Je veux ici saluer le dévouement des professionnels de la chaîne pénale - magistrats, greffiers, personnels pénitentiaires -, qui font vivre, chaque jour, une justice bien souvent à bout de souffle.
Monsieur le garde des sceaux, vos prédécesseurs ont engagé des réformes importantes et courageuses et apporté des moyens à la justice, mais les dysfonctionnements demeurent.
Vous avez lancé plusieurs concertations, dont un exercice inédit sur la probation, qui a suscité à la fois beaucoup d'interrogations et beaucoup d'intérêt. Selon quelle méthode comptez-vous construire la révolution pénale que vous appelez de vos voeux ? Quels en seront les axes majeurs ?
Notre droit pénal doit s'adapter aux enjeux de notre époque. Redonnons à la justice les moyens d'agir et aux peines un sens. Les Français et les professionnels de la justice l'attendent.
Réponse du Ministère de la justice publiée le 03/07/2025 (séance publique du 02/07)
Gérald Darmanin, ministre d'État, garde des sceaux, ministre de la justice.
Monsieur le président Patriat, je vous remercie de souligner les moyens supplémentaires que nous accordons au ministère de la justice, notamment pour augmenter le nombre de magistrats.
Je rappelle que la France compte trois magistrats du parquet pour 100 000 habitants. Ce ratio est quatre fois supérieur en Allemagne et dix fois supérieur en moyenne dans les pays européens.
Je compte donc sur la promesse faite par le Parlement de donner les moyens nécessaires au ministère de la justice. La loi d'orientation et de programmation pour le ministère de la justice 2023-2027 sera respectée à l'euro près. Je sais que la ministre du budget y travaille, afin que la réponse pénale dont les Français ont besoin soit suffisamment rapide.
Toutefois, vous l'avez dit, il ne s'agit pas que d'une question de moyens. Il s'agit également d'une question d'organisation. C'est pourquoi j'ai demandé au Premier ministre d'accepter que je dépose un projet de loi d'une dizaine d'articles à la fin du mois d'août prochain, pour enclencher une forme de révolution dans la réponse aux délits.
En effet, chacun peut constater que, si les délits en général sont très largement condamnés par les tribunaux à la hauteur de ce qu'attendent les Français, ce n'est pas le cas des délits du quotidien : rodéos urbains, attaques de policiers, de gendarmes ou d'enseignants, cambriolages, violences physiques et sexuelles... Pour ces derniers, la punition intervient souvent trop lentement et les peines sont très mal exécutées.

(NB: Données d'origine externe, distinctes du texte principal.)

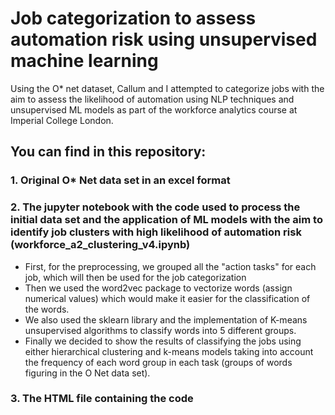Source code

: # Job categorization to assess automation risk using unsupervised machine learning
Using the O* net dataset, Callum and I attempted to categorize jobs with the aim to assess the likelihood of automation using NLP techniques and unsupervised  ML models as part of the workforce analytics course at Imperial College London.

## You can find in this repository:

### 1. Original O* Net data set in an excel format

### 2. The jupyter notebook with the code used to process the initial data set and the application of ML models with the aim to identify job clusters with high likelihood of automation risk (workforce_a2_clustering_v4.ipynb)

- First, for the preprocessing, we grouped all the "action tasks" for each job, which will then be used for the job categorization
- Then we used the word2vec package to vectorize words (assign numerical values) which would make it easier for the classification of the words.
- We also used the sklearn library and the implementation of K-means unsupervised algorithms to classify words into 5 different groups. 
- Finally we decided to show the results of classifying the jobs using either hierarchical clustering and k-means models taking into account the frequency of each word group in each task (groups of words figuring in the O Net data set).

### 3. The HTML file containing the code
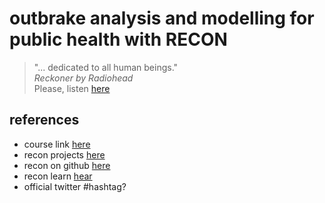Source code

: # outbrake analysis and modelling for public health with RECON

> "... dedicated to all human beings."\
> _Reckoner by Radiohead_\
> Please, listen [here](https://www.youtube.com/watch?v=kPWvpDm076o)

## references

- course link [here](https://www.ins.gov.co/modelamiento/modelamiento.html)
- recon projects [here](https://www.repidemicsconsortium.org/projects/)
- recon on github [here](https://github.com/reconhub)
- recon learn [hear](https://www.reconlearn.org/)
- official twitter #hashtag?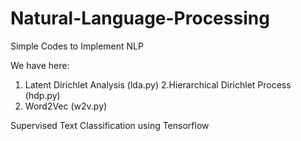 # Natural-Language-Processing
Simple Codes to Implement NLP

We have here:
1. Latent Dirichlet Analysis (lda.py)
2.Hierarchical Dirichlet Process (hdp.py)
3. Word2Vec (w2v.py)

Supervised Text Classification using Tensorflow

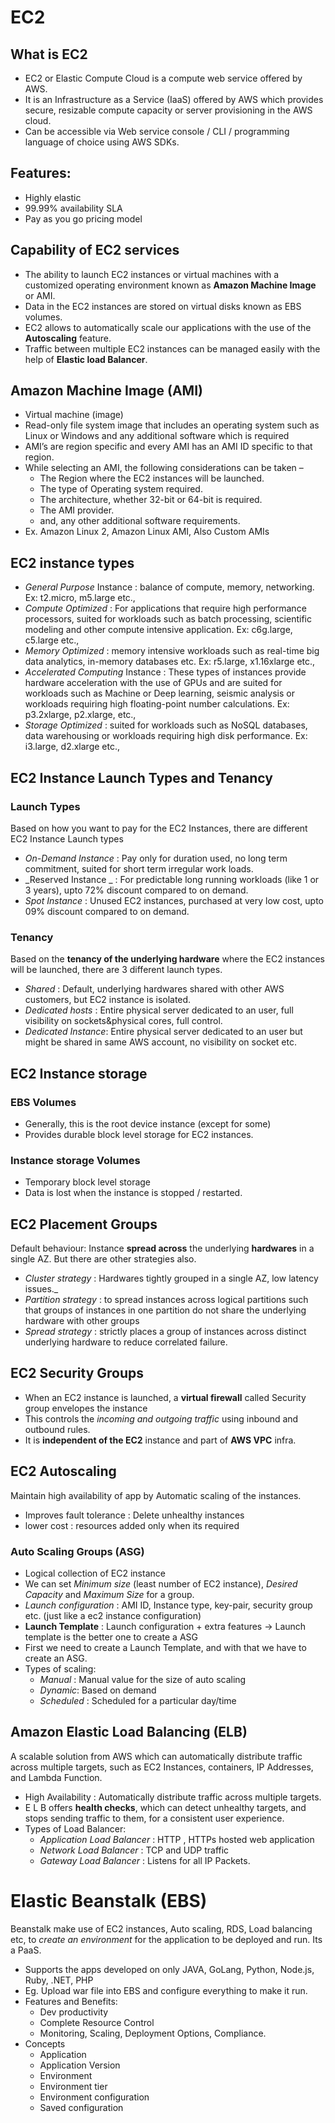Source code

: EC2
===

What is EC2
-----------
- EC2 or Elastic Compute Cloud is a compute web service offered by AWS.
- It is an Infrastructure as a Service (IaaS) offered by AWS which provides secure, resizable compute capacity or server provisioning in the AWS cloud.
- Can be accessible via Web service console / CLI / programming language of choice using AWS SDKs.

Features:
---------
- Highly elastic
- 99.99% availability SLA
- Pay as you go pricing model

Capability of EC2 services
---------------------------
- The ability to launch EC2 instances or virtual machines with a customized operating environment known as **Amazon Machine Image** or AMI.
- Data in the EC2 instances are stored on virtual disks known as EBS volumes.
- EC2 allows to automatically scale our applications with the use of the **Autoscaling** feature.
- Traffic between multiple EC2 instances can be managed easily with the help of **Elastic load Balancer**.

Amazon Machine Image (AMI)
--------------------------
- Virtual machine (image)
- Read-only file system image that includes an operating system such as Linux or Windows and any additional software which is required
- AMI’s are region specific and every AMI has an AMI ID specific to that region.
- While selecting an AMI, the following considerations can be taken –
  - The Region where the EC2 instances will be launched.
  - The type of Operating system required.
  - The architecture, whether 32-bit or 64-bit is required.
  - The AMI provider.
  - and, any other additional software requirements.
- Ex. Amazon Linux 2, Amazon Linux AMI, Also Custom AMIs

EC2 instance types
------------------
- _General Purpose_ Instance : balance of compute, memory, networking.
  Ex: t2.micro, m5.large etc.,
- _Compute Optimized_ : For applications that require high performance processors, suited for workloads such as batch
  processing, scientific modeling and other compute intensive application.
  Ex: c6g.large, c5.large etc.,
- _Memory Optimized_ : memory intensive workloads such as real-time big data analytics, in-memory databases etc.
  Ex: r5.large, x1.16xlarge etc.,
- _Accelerated Computing_ Instance : These types of instances provide hardware acceleration with the use of GPUs and are suited for 
  workloads such as Machine or Deep learning, seismic analysis or workloads requiring high floating-point number calculations.
  Ex: p3.2xlarge, p2.xlarge, etc.,
- _Storage Optimized_ : suited for workloads such as NoSQL databases, data warehousing or workloads requiring high disk performance.
  Ex: i3.large, d2.xlarge etc.,
  
EC2 Instance Launch Types and Tenancy
-------------------------------------
### Launch Types ###

Based on how you want to pay for the EC2 Instances, there are different EC2 Instance Launch types
- _On-Demand Instance_  : Pay only for duration used, no long term commitment, suited for short term irregular work loads. 
- _Reserved Instance _  : For predictable long running workloads (like 1 or 3 years), upto 72% discount compared to on demand.
- _Spot Instance_       : Unused EC2 instances, purchased at very low cost, upto 09% discount compared to on demand.

### Tenancy ###

Based on the **tenancy of the underlying hardware** where the EC2 instances will be launched, there are 3 different launch types.
- _Shared_            : Default, underlying hardwares shared with other AWS customers, but EC2 instance is isolated.
- _Dedicated hosts_   : Entire physical server dedicated to an user, full visibility on sockets&physical cores, full control.
- _Dedicated Instance_: Entire physical server dedicated to an user but might be shared in same AWS account, no visibility on socket etc.

EC2 Instance storage
--------------------
### EBS Volumes ###

- Generally, this is the root device instance (except for some)
- Provides durable block level storage for EC2 instances.

### Instance storage Volumes ###

- Temporary block level storage
- Data is lost when the instance is stopped / restarted.

EC2 Placement Groups
--------------------
Default behaviour: Instance **spread across** the underlying **hardwares** in a single AZ. But there are other strategies also.
- _Cluster strategy_ : Hardwares tightly grouped in a single AZ, low latency issues._
- _Partition strategy_ : to spread instances across logical partitions such that groups of instances in one partition do not share the
underlying hardware with other groups
- _Spread strategy_ : strictly places a group of instances across distinct underlying hardware to reduce correlated failure.

EC2 Security Groups
--------------------
-  When an EC2 instance is launched, a **virtual firewall** called Security group envelopes the instance
-  This controls the _incoming and outgoing traffic_ using inbound and outbound rules.
-  It is **independent of the EC2** instance and part of **AWS VPC** infra.

EC2 Autoscaling
---------------
 Maintain high availability of app by Automatic scaling of the instances.
 
- Improves fault tolerance : Delete unhealthy instances
- lower cost : resources added only when its required

### Auto Scaling Groups (ASG) ###

- Logical collection of EC2 instance
- We can set _Minimum size_ (least number of EC2 instance), _Desired Capacity_ and _Maximum Size_ for a group.
- _Launch configuration_ : AMI ID, Instance type, key-pair, security group etc. (just like a ec2 instance configuration)
- **Launch Template** : Launch configuration  +  extra features   -> Launch template is the better one to create a ASG
- First we need to create a Launch Template, and with that we have to create an ASG.
- Types of scaling:
  - _Manual_ : Manual value for the size of auto scaling
  - _Dynamic_: Based on demand
  - _Scheduled_ : Scheduled for a particular day/time
    
Amazon Elastic Load Balancing (ELB)
------------------------------------
  A scalable solution from AWS which can automatically distribute traffic across multiple targets, such as EC2 Instances, containers, IP Addresses, and Lambda Function.
  - High Availability : Automatically distribute traffic across multiple targets.
  - E L B offers **health checks**, which can detect unhealthy targets, and stops sending traffic to them, for a consistent user experience.
  - Types of Load Balancer:
    - _Application Load Balancer_ : HTTP , HTTPs hosted web application
    - _Network Load Balancer_ : TCP and UDP traffic
    - _Gateway Load Balancer_ : Listens for all IP Packets.

Elastic Beanstalk (EBS)
=======================

Beanstalk make use of EC2 instances, Auto scaling, RDS, Load balancing etc, to _create an environment_ for the application to be deployed and run. Its a PaaS.

- Supports the apps developed on only JAVA, GoLang, Python, Node.js, Ruby, .NET, PHP
- Eg. Upload war file into EBS and configure everything to make it run.
- Features and Benefits:
  - Dev productivity
  - Complete Resource Control
  - Monitoring, Scaling, Deployment Options, Compliance.
- Concepts
  - Application
  - Application Version
  - Environment
  - Environment tier
  - Environment configuration
  - Saved configuration
    
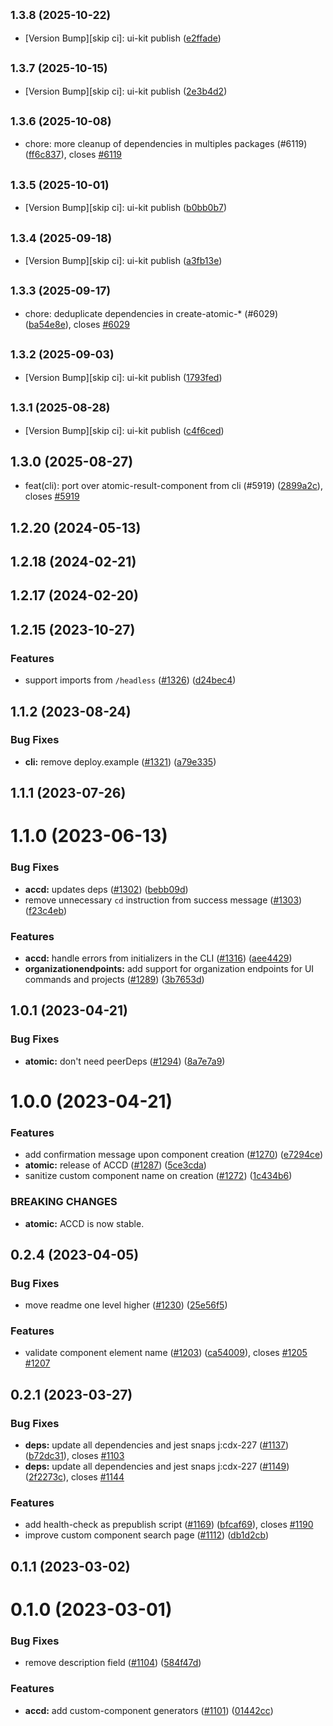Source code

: ## <small>1.3.8 (2025-10-22)</small>

* [Version Bump][skip ci]: ui-kit publish ([e2ffade](https://github.com/coveo/ui-kit/commits/e2ffade))



## <small>1.3.7 (2025-10-15)</small>

* [Version Bump][skip ci]: ui-kit publish ([2e3b4d2](https://github.com/coveo/ui-kit/commits/2e3b4d2))



## <small>1.3.6 (2025-10-08)</small>

* chore: more cleanup of dependencies in multiples packages (#6119) ([ff6c837](https://github.com/coveo/ui-kit/commits/ff6c837)), closes [#6119](https://github.com/coveo/ui-kit/issues/6119)



## <small>1.3.5 (2025-10-01)</small>

* [Version Bump][skip ci]: ui-kit publish ([b0bb0b7](https://github.com/coveo/ui-kit/commits/b0bb0b7))



## <small>1.3.4 (2025-09-18)</small>

* [Version Bump][skip ci]: ui-kit publish ([a3fb13e](https://github.com/coveo/ui-kit/commits/a3fb13e))



## <small>1.3.3 (2025-09-17)</small>

* chore: deduplicate dependencies in create-atomic-* (#6029) ([ba54e8e](https://github.com/coveo/ui-kit/commits/ba54e8e)), closes [#6029](https://github.com/coveo/ui-kit/issues/6029)



## <small>1.3.2 (2025-09-03)</small>

* [Version Bump][skip ci]: ui-kit publish ([1793fed](https://github.com/coveo/ui-kit/commits/1793fed))



## <small>1.3.1 (2025-08-28)</small>

* [Version Bump][skip ci]: ui-kit publish ([c4f6ced](https://github.com/coveo/ui-kit/commits/c4f6ced))



## 1.3.0 (2025-08-27)

* feat(cli): port over atomic-result-component from cli  (#5919) ([2899a2c](https://github.com/coveo/ui-kit/commits/2899a2c)), closes [#5919](https://github.com/coveo/ui-kit/issues/5919)



## 1.2.20 (2024-05-13)

## 1.2.18 (2024-02-21)

## 1.2.17 (2024-02-20)

## 1.2.15 (2023-10-27)

### Features

- support imports from `/headless` ([#1326](https://github.com/coveo/cli/issues/1326)) ([d24bec4](https://github.com/coveo/cli/commits/d24bec48e5050ffdbba406fe130a7f7a83ca9b95))

## 1.1.2 (2023-08-24)

### Bug Fixes

- **cli:** remove deploy.example ([#1321](https://github.com/coveo/cli/issues/1321)) ([a79e335](https://github.com/coveo/cli/commits/a79e335a4b476c011945b56f417e13cbd295cf0d))

## 1.1.1 (2023-07-26)

# 1.1.0 (2023-06-13)

### Bug Fixes

- **accd:** updates deps ([#1302](https://github.com/coveo/cli/issues/1302)) ([bebb09d](https://github.com/coveo/cli/commits/bebb09dca354cb33efaceffe844706d191a400c5))
- remove unnecessary `cd` instruction from success message ([#1303](https://github.com/coveo/cli/issues/1303)) ([f23c4eb](https://github.com/coveo/cli/commits/f23c4eb2d2b3fdf0c77e22f078396b76eadd32d1))

### Features

- **accd:** handle errors from initializers in the CLI ([#1316](https://github.com/coveo/cli/issues/1316)) ([aee4429](https://github.com/coveo/cli/commits/aee4429bb83362a426ddb3f1f1f7b81c6b3be367))
- **organizationendpoints:** add support for organization endpoints for UI commands and projects ([#1289](https://github.com/coveo/cli/issues/1289)) ([3b7653d](https://github.com/coveo/cli/commits/3b7653dbf1b59015afb4575bd265ec0a91b2bcef))

## 1.0.1 (2023-04-21)

### Bug Fixes

- **atomic:** don't need peerDeps ([#1294](https://github.com/coveo/cli/issues/1294)) ([8a7e7a9](https://github.com/coveo/cli/commits/8a7e7a9ae60b3837d2e3820d1af824756e4db549))

# 1.0.0 (2023-04-21)

### Features

- add confirmation message upon component creation ([#1270](https://github.com/coveo/cli/issues/1270)) ([e7294ce](https://github.com/coveo/cli/commits/e7294ce591b4c5b62ae63c3037b4ceb8c69f2d87))
- **atomic:** release of ACCD ([#1287](https://github.com/coveo/cli/issues/1287)) ([5ce3cda](https://github.com/coveo/cli/commits/5ce3cda28a7a68ec1cef34e49f60b8f1e82da4b0))
- sanitize custom component name on creation ([#1272](https://github.com/coveo/cli/issues/1272)) ([1c434b6](https://github.com/coveo/cli/commits/1c434b6c83fe688f37ff843c90aa01e84a5a1129))

### BREAKING CHANGES

- **atomic:** ACCD is now stable.

## 0.2.4 (2023-04-05)

### Bug Fixes

- move readme one level higher ([#1230](https://github.com/coveo/cli/issues/1230)) ([25e56f5](https://github.com/coveo/cli/commits/25e56f554ba0307c643e30873328b7ab6d88f037))

### Features

- validate component element name ([#1203](https://github.com/coveo/cli/issues/1203)) ([ca54009](https://github.com/coveo/cli/commits/ca54009607fcf44fdb4087be1f8bb72e81230c40)), closes [#1205](https://github.com/coveo/cli/issues/1205) [#1207](https://github.com/coveo/cli/issues/1207)

## 0.2.1 (2023-03-27)

### Bug Fixes

- **deps:** update all dependencies and jest snaps j:cdx-227 ([#1137](https://github.com/coveo/cli/issues/1137)) ([b72dc31](https://github.com/coveo/cli/commits/b72dc314043174ef9afaadb03e066c8830d7acc1)), closes [#1103](https://github.com/coveo/cli/issues/1103)
- **deps:** update all dependencies and jest snaps j:cdx-227 ([#1149](https://github.com/coveo/cli/issues/1149)) ([2f2273c](https://github.com/coveo/cli/commits/2f2273c7d86f2a2a8414ebbdf8cddb800c888e96)), closes [#1144](https://github.com/coveo/cli/issues/1144)

### Features

- add health-check as prepublish script ([#1169](https://github.com/coveo/cli/issues/1169)) ([bfcaf69](https://github.com/coveo/cli/commits/bfcaf69497a42c10a43c2dd0435a82313d04bcbc)), closes [#1190](https://github.com/coveo/cli/issues/1190)
- improve custom component search page ([#1112](https://github.com/coveo/cli/issues/1112)) ([db1d2cb](https://github.com/coveo/cli/commits/db1d2cbf6bad6ecd3413e73d33d6ee400e5b8ade))

## 0.1.1 (2023-03-02)

# 0.1.0 (2023-03-01)

### Bug Fixes

- remove description field ([#1104](https://github.com/coveo/cli/issues/1104)) ([584f47d](https://github.com/coveo/cli/commits/584f47d8d9f341f23e13322802b2317c6b150448))

### Features

- **accd:** add custom-component generators ([#1101](https://github.com/coveo/cli/issues/1101)) ([01442cc](https://github.com/coveo/cli/commits/01442ccdb7065c1e9ca5852084f846f2814501d0))
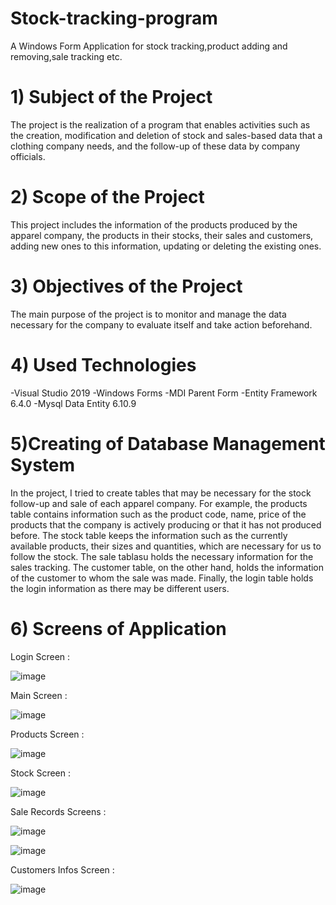 # Stock-tracking-program

A Windows Form Application for stock tracking,product adding and removing,sale tracking etc.


# 1) Subject of the Project
The project is the realization of a program that enables activities such as the creation, modification and deletion of stock and sales-based data that a clothing company needs, and the follow-up of these data by company officials.

# 2) Scope of the Project
This project includes the information of the products produced by the apparel company, the products in their stocks, their sales and customers, adding new ones to this information, updating or deleting the existing ones.

# 3) Objectives of the Project
The main purpose of the project is to monitor and manage the data necessary for the company to evaluate itself and take action beforehand.

# 4) Used Technologies

-Visual Studio 2019
-Windows Forms
-MDI Parent Form
-Entity Framework 6.4.0
-Mysql Data Entity 6.10.9

# 5)Creating of Database Management System

In the project, I tried to create tables that may be necessary for the stock follow-up and sale of each apparel company. For example, the products table contains information such as the product code, name, price of the products that the company is actively producing or that it has not produced before. The stock table keeps the information such as the currently available products, their sizes and quantities, which are necessary for us to follow the stock. The sale tablasu holds the necessary information for the sales tracking. The customer table, on the other hand, holds the information of the customer to whom the sale was made. Finally, the login table holds the login information as there may be different users. 

# 6) Screens of Application

Login Screen : 

![image](https://user-images.githubusercontent.com/67736718/125981556-4520574b-9f16-454c-a3bd-62d3ea421422.png)


Main Screen : 

![image](https://user-images.githubusercontent.com/67736718/125981629-18bb2722-d3f1-44d3-90c8-2e9d88b1055b.png)

Products Screen :

![image](https://user-images.githubusercontent.com/67736718/125981653-eddebab1-a7d1-4287-8c52-2ae0da0a3029.png)

Stock Screen :

![image](https://user-images.githubusercontent.com/67736718/125981686-be0db185-3b57-4948-a746-e61378fa7829.png)


Sale Records Screens :

![image](https://user-images.githubusercontent.com/67736718/125981784-03ac8c78-9b8b-4eb4-856b-3bea575d3c3d.png)


![image](https://user-images.githubusercontent.com/67736718/125981825-35d9762b-1605-4b09-9ee2-fe1d7055cca5.png)


Customers Infos Screen :

![image](https://user-images.githubusercontent.com/67736718/125981875-3b6d902c-9718-4b70-a7e3-fec04686de39.png)

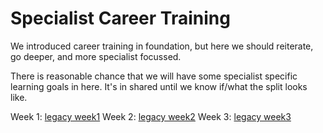 # Specialist Career Training

We introduced career training in foundation, but here we should reiterate, go deeper, and more specialist focussed.

There is reasonable chance that we will have some specialist specific learning goals in here. It's in shared until we know if/what the split looks like.

Week 1: [legacy week1](../../legacy/career-training/week-1/)
Week 2: [legacy week2](../../legacy/career-training/week-2/)
Week 3: [legacy week3](../../legacy/career-training/week-3/)
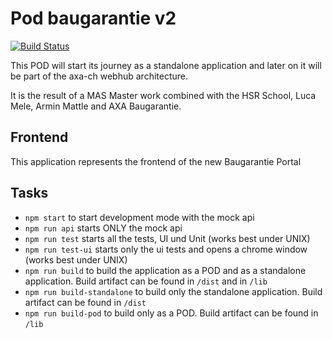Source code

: # Pod baugarantie v2

[![Build Status](https://travis-ci.org/axa-ch/pod-baugarantie.svg?branch=develop)](https://travis-ci.org/axa-ch/pod-baugarantie)

This POD will start its journey as a standalone application and later on it will be part of the axa-ch webhub architecture.

It is the result of a MAS Master work combined with the HSR School, Luca Mele, Armin Mattle and AXA Baugarantie.

## Frontend

This application represents the frontend of the new Baugarantie Portal

## Tasks

- `npm start` to start development mode with the mock api
- `npm run api` starts ONLY the mock api
- `npm run test` starts all the tests, UI und Unit (works best under UNIX)
- `npm run test-ui` starts only the ui tests and opens a chrome window (works best under UNIX)
- `npm run build` to build the application as a POD and as a standalone application. Build artifact can be found in `/dist` and in `/lib`
- `npm run build-standalone` to build only the standalone application. Build artifact can be found in `/dist`
- `npm run build-pod` to build only as a POD. Build artifact can be found in `/lib`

Je propose donc la suppression du sursis, ou tout du moins la possibilité de le révoquer ; la suppression de l'aménagement de peine obligatoire pour les personnes condamnées à moins d'un an de prison ; l'établissement de peines ultracourtes par le biais de la proposition de loi visant à faire exécuter les peines d'emprisonnement ferme, dite proposition de loi Kervran, que votre chambre a adoptée hier ; ou encore la fin des condamnations avec dispense de peine.
De manière générale, nous proposons, comme vous l'avez dit, une révolution dans le monde pénitentiaire en confiant la peine de probation non plus à l'autorité judiciaire, mais à l'administration pénitentiaire et au service pénitentiaire d'insertion et de probation (Spip).
Fort de votre aide, monsieur le président Patriat, j'espère que l'ensemble du Parlement soutiendra cette réforme attendue par les Français.